A Nightmare on Elm Street (1984)
One, two, Freddy's coming for you
One, two, Freddy's coming for you. / Three, four, better lock your door. / Five, six, grab your crucifix. / Seven, eight, better stay awake. / Nine, ten, never sleep again
It's strange, as a movie fan I have never been a huge horror fan and as such in my teens I didn't care to watch "A Nightmare on Elm Street" yet thanks to it's iconic status I knew so much about it. So now over 25 years after Wes Craven updated the horror genre with the first "A Nightmare on Elm Street" I finally got around to watching it and to be honest there was part of me which was disappointed and part of me in awe of what I watched. You see "A Nightmare on Elm Street" is imaginative, tense and considering it's age has some spectacular effects but then it's also a little corny and compared to today's gore fests isn't that frightening.
Nancy Thompson (Heather Langenkamp) is having some very strange dreams, in fact they are nightmares and she is not alone as her friends Tina Gray (Amanda Wyss), Rod Lane (Jsu Garcia) and Glen Lantz (Johnny Depp - Charlie and the Chocolate Factory) are all having similar nightmares featuring a man with razor finger knives. But it soon becomes apparent these nightmares are not just bad dreams and they are being targeted by a killer known as Freddy Krueger (Robert Englund) who attacks them when they sleep. It's up to Nancy to try and lure the evil Freddy out of her dream before he manages to kill her and her friends in their sleep.

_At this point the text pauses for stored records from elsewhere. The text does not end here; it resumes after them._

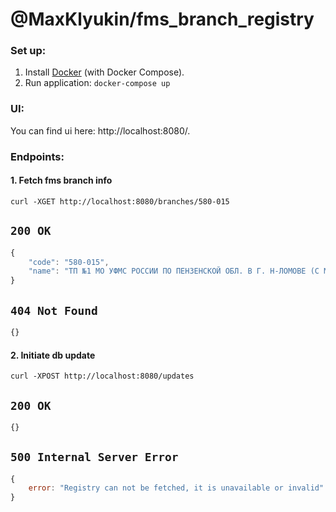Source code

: # @MaxKlyukin/fms_branch_registry

### Set up:

1. Install [Docker](https://docs.docker.com/install/#supported-platforms) (with Docker Compose).
2. Run application:
    `docker-compose up`

### UI:

You can find ui here: http://localhost:8080/.

### Endpoints:

#### 1. Fetch fms branch info
`curl -XGET http://localhost:8080/branches/580-015`

`200 OK`
--------
```javascript
{
    "code": "580-015",
    "name": "ТП №1 МО УФМС РОССИИ ПО ПЕНЗЕНСКОЙ ОБЛ. В Г. Н-ЛОМОВЕ (С МЕСТОМ ДИСЛОКАЦИИ В С. ВАДИНСК)"
}
```

`404 Not Found`
---------------
```javascript
{}
```

#### 2. Initiate db update
`curl -XPOST http://localhost:8080/updates`

`200 OK`
---------------
```javascript
{}
```

`500 Internal Server Error`
---------------
```javascript
{
    error: "Registry can not be fetched, it is unavailable or invalid"
}
```
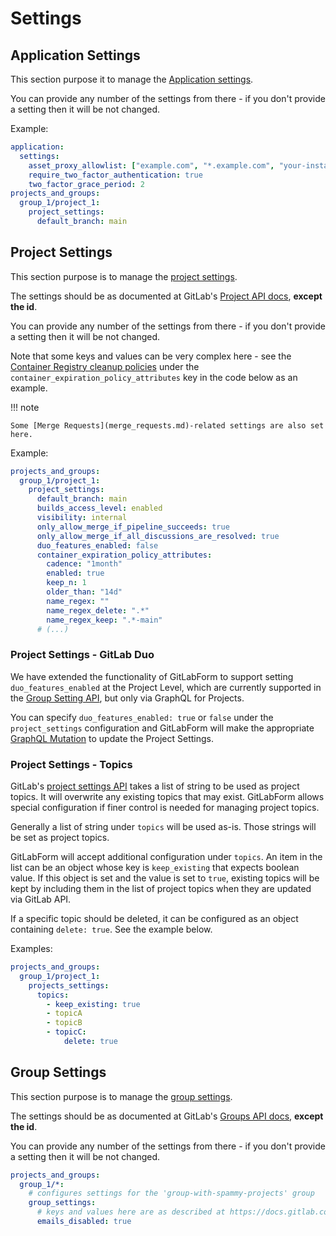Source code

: # Settings

## Application Settings

This section purpose it to manage the [Application settings](https://docs.gitlab.com/ee/api/settings.html).

You can provide any number of the settings from there - if you don't provide a setting then it will be not changed.

Example:

```yaml
application:
  settings:
    asset_proxy_allowlist: ["example.com", "*.example.com", "your-instance.com"]
    require_two_factor_authentication: true
    two_factor_grace_period: 2
projects_and_groups:
  group_1/project_1:
    project_settings:
      default_branch: main
```

## Project Settings

This section purpose is to manage the [project settings](https://docs.gitlab.com/ee/user/project/settings/).

The settings should be as documented at GitLab's [Project API docs](https://docs.gitlab.com/ee/api/projects.html#edit-project), **except the id**.

You can provide any number of the settings from there - if you don't provide a setting then it will be not changed.

Note that some keys and values can be very complex here - see the [Container Registry cleanup policies](https://docs.gitlab.com/ee/user/packages/container_registry/reduce_container_registry_storage.html#use-the-cleanup-policy-api) under the `container_expiration_policy_attributes` key in the code below as an example.

!!! note

    Some [Merge Requests](merge_requests.md)-related settings are also set here.

Example:

```yaml
projects_and_groups:
  group_1/project_1:
    project_settings:
      default_branch: main
      builds_access_level: enabled
      visibility: internal
      only_allow_merge_if_pipeline_succeeds: true
      only_allow_merge_if_all_discussions_are_resolved: true
      duo_features_enabled: false
      container_expiration_policy_attributes:
        cadence: "1month"
        enabled: true
        keep_n: 1
        older_than: "14d"
        name_regex: ""
        name_regex_delete: ".*"
        name_regex_keep: ".*-main"
      # (...)
```

### Project Settings - GitLab Duo
We have extended the functionality of GitLabForm to support setting `duo_features_enabled` at the Project Level, which are currently supported in the [Group Setting API](https://docs.gitlab.com/api/groups/#update-group-attributes), but only via GraphQL for Projects.

You can specify `duo_features_enabled: true` or `false` under the `project_settings` configuration and GitLabForm will make the appropriate [GraphQL Mutation](https://gitlab.com/gitlab-org/gitlab/-/issues/571776) to update the Project Settings.

### Project Settings - Topics

GitLab's [project settings API](https://docs.gitlab.com/ee/api/projects.html#edit-a-project) takes a list of string to be used as project topics. It will overwrite any existing topics that may exist. GitLabForm allows special configuration if finer control is needed for managing project topics.

Generally a list of string under `topics` will be used as-is. Those strings will be set as project topics.

GitLabForm will accept additional configuration under `topics`. An item in the list can be an object whose key is `keep_existing` that expects boolean value. If this object is set and the value is set to `true`, existing topics will be kept by including them in the list of project topics when they are updated via GitLab API.

If a specific topic should be deleted, it can be configured as an object containing `delete: true`. See the example below.

Examples:

```yaml
projects_and_groups:
  group_1/project_1:
    projects_settings:
      topics:
        - keep_existing: true
        - topicA
        - topicB
        - topicC:
            delete: true
```


## Group Settings

This section purpose is to manage the [group settings](https://docs.gitlab.com/ee/user/group/).

The settings should be as documented at GitLab's [Groups API docs](https://docs.gitlab.com/ee/api/groups.html#update-group), **except the id**.

You can provide any number of the settings from there - if you don't provide a setting then it will be not changed.

```yaml
projects_and_groups:
  group_1/*:
    # configures settings for the 'group-with-spammy-projects' group
    group_settings:
      # keys and values here are as described at https://docs.gitlab.com/ee/api/groups.html#update-group
      emails_disabled: true
```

So the actual idea behind "A Nightmare on Elm Street" is pretty spectacular turning are dreams and nightmares into reality with what happens in them physically happening. It's a neat idea because let's be honest we all have nightmares and to sow the seed of thought that maybe nightmares can come true, that you can be killed in your sleep by a boogie man, monster or in this case Freddy Krueger is clever. And the way Wes Craven incorporates this into a storyline touching on elements such as sleep deprivation in spinning his scary story is masterful.
As such "A Nightmare on Elm Street" has a great atmosphere a real edge of tension as you start to wonder whether you are witnessing the characters reality or dream and it brings you to the edge of your seat. Now I am a lover of classic horror where you get the shit scared out of you by the unexpected and that is what you get with "A Nightmare on Elm Street" but at the same time it delivers the visual horror of a slasher movie. For me that is perfect because you get the best of both worlds and although in comparison to today's horrors it's not as scary and visual it still delivers a few classic frights.

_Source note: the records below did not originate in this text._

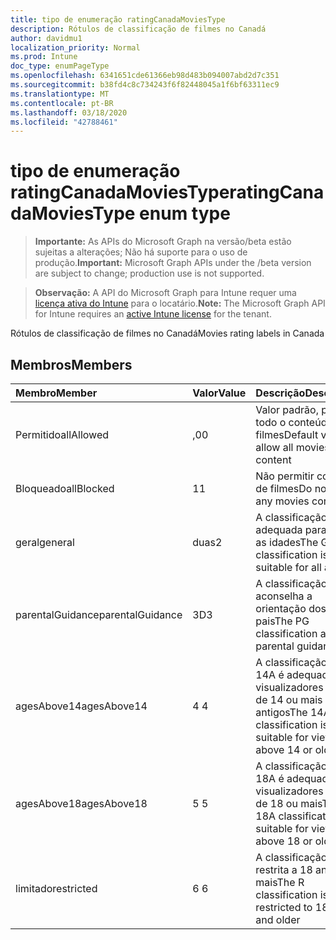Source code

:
 ```yaml
---
title: tipo de enumeração ratingCanadaMoviesType
description: Rótulos de classificação de filmes no Canadá
author: davidmu1
localization_priority: Normal
ms.prod: Intune
doc_type: enumPageType
ms.openlocfilehash: 6341651cde61366eb98d483b094007abd2d7c351
ms.sourcegitcommit: b38fd4c8c734243f6f82448045a1f6bf63311ec9
ms.translationtype: MT
ms.contentlocale: pt-BR
ms.lasthandoff: 03/18/2020
ms.locfileid: "42788461"
---
```

# <a name="ratingcanadamoviestype-enum-type"></a><span data-ttu-id="e498a-103">tipo de enumeração ratingCanadaMoviesType</span><span class="sxs-lookup"><span data-stu-id="e498a-103">ratingCanadaMoviesType enum type</span></span>

> <span data-ttu-id="e498a-104">**Importante:** As APIs do Microsoft Graph na versão/beta estão sujeitas a alterações; Não há suporte para o uso de produção.</span><span class="sxs-lookup"><span data-stu-id="e498a-104">**Important:** Microsoft Graph APIs under the /beta version are subject to change; production use is not supported.</span></span>

> <span data-ttu-id="e498a-105">**Observação:** A API do Microsoft Graph para Intune requer uma [licença ativa do Intune](https://go.microsoft.com/fwlink/?linkid=839381) para o locatário.</span><span class="sxs-lookup"><span data-stu-id="e498a-105">**Note:** The Microsoft Graph API for Intune requires an [active Intune license](https://go.microsoft.com/fwlink/?linkid=839381) for the tenant.</span></span>

<span data-ttu-id="e498a-106">Rótulos de classificação de filmes no Canadá</span><span class="sxs-lookup"><span data-stu-id="e498a-106">Movies rating labels in Canada</span></span>

## <a name="members"></a><span data-ttu-id="e498a-107">Membros</span><span class="sxs-lookup"><span data-stu-id="e498a-107">Members</span></span>
|<span data-ttu-id="e498a-108">Membro</span><span class="sxs-lookup"><span data-stu-id="e498a-108">Member</span></span>|<span data-ttu-id="e498a-109">Valor</span><span class="sxs-lookup"><span data-stu-id="e498a-109">Value</span></span>|<span data-ttu-id="e498a-110">Descrição</span><span class="sxs-lookup"><span data-stu-id="e498a-110">Description</span></span>|
|:---|:---|:---|
|<span data-ttu-id="e498a-111">Permitido</span><span class="sxs-lookup"><span data-stu-id="e498a-111">allAllowed</span></span>|<span data-ttu-id="e498a-112">,0</span><span class="sxs-lookup"><span data-stu-id="e498a-112">0</span></span>|<span data-ttu-id="e498a-113">Valor padrão, permitir todo o conteúdo de filmes</span><span class="sxs-lookup"><span data-stu-id="e498a-113">Default value, allow all movies content</span></span>|
|<span data-ttu-id="e498a-114">Bloqueado</span><span class="sxs-lookup"><span data-stu-id="e498a-114">allBlocked</span></span>|<span data-ttu-id="e498a-115">1</span><span class="sxs-lookup"><span data-stu-id="e498a-115">1</span></span>|<span data-ttu-id="e498a-116">Não permitir conteúdo de filmes</span><span class="sxs-lookup"><span data-stu-id="e498a-116">Do not allow any movies content</span></span>|
|<span data-ttu-id="e498a-117">geral</span><span class="sxs-lookup"><span data-stu-id="e498a-117">general</span></span>|<span data-ttu-id="e498a-118">duas</span><span class="sxs-lookup"><span data-stu-id="e498a-118">2</span></span>|<span data-ttu-id="e498a-119">A classificação G é adequada para todas as idades</span><span class="sxs-lookup"><span data-stu-id="e498a-119">The G classification is suitable for all ages</span></span>|
|<span data-ttu-id="e498a-120">parentalGuidance</span><span class="sxs-lookup"><span data-stu-id="e498a-120">parentalGuidance</span></span>|<span data-ttu-id="e498a-121">3D</span><span class="sxs-lookup"><span data-stu-id="e498a-121">3</span></span>|<span data-ttu-id="e498a-122">A classificação PG aconselha a orientação dos pais</span><span class="sxs-lookup"><span data-stu-id="e498a-122">The PG classification advises parental guidance</span></span>|
|<span data-ttu-id="e498a-123">agesAbove14</span><span class="sxs-lookup"><span data-stu-id="e498a-123">agesAbove14</span></span>|<span data-ttu-id="e498a-124">4 </span><span class="sxs-lookup"><span data-stu-id="e498a-124">4</span></span>|<span data-ttu-id="e498a-125">A classificação do 14A é adequada para visualizadores acima de 14 ou mais antigos</span><span class="sxs-lookup"><span data-stu-id="e498a-125">The 14A classification is suitable for viewers above 14 or older</span></span>|
|<span data-ttu-id="e498a-126">agesAbove18</span><span class="sxs-lookup"><span data-stu-id="e498a-126">agesAbove18</span></span>|<span data-ttu-id="e498a-127">5 </span><span class="sxs-lookup"><span data-stu-id="e498a-127">5</span></span>|<span data-ttu-id="e498a-128">A classificação do 18A é adequada para visualizadores acima de 18 ou mais</span><span class="sxs-lookup"><span data-stu-id="e498a-128">The 18A classification is suitable for viewers above 18 or older</span></span>|
|<span data-ttu-id="e498a-129">limitado</span><span class="sxs-lookup"><span data-stu-id="e498a-129">restricted</span></span>|<span data-ttu-id="e498a-130">6 </span><span class="sxs-lookup"><span data-stu-id="e498a-130">6</span></span>|<span data-ttu-id="e498a-131">A classificação R é restrita a 18 anos e mais</span><span class="sxs-lookup"><span data-stu-id="e498a-131">The R classification is restricted to 18 years and older</span></span>|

And tying into the horror side of things you have to say that on a visual effects level "A Nightmare on Elm Street" is still pretty classy. Scenes which see Freddy appearing to come out of walls, baths or beds look better than what you would expect from CGI. And the various death scenes in particular the now famous Johnny Depp death scene as he is sucked into his bed and then spat out just works perfectly. In many ways Hollywood should re-watch movies like "A Nightmare on Elm Street" to see how good real special effects are rather than the CGI tricks they throw at us with these days.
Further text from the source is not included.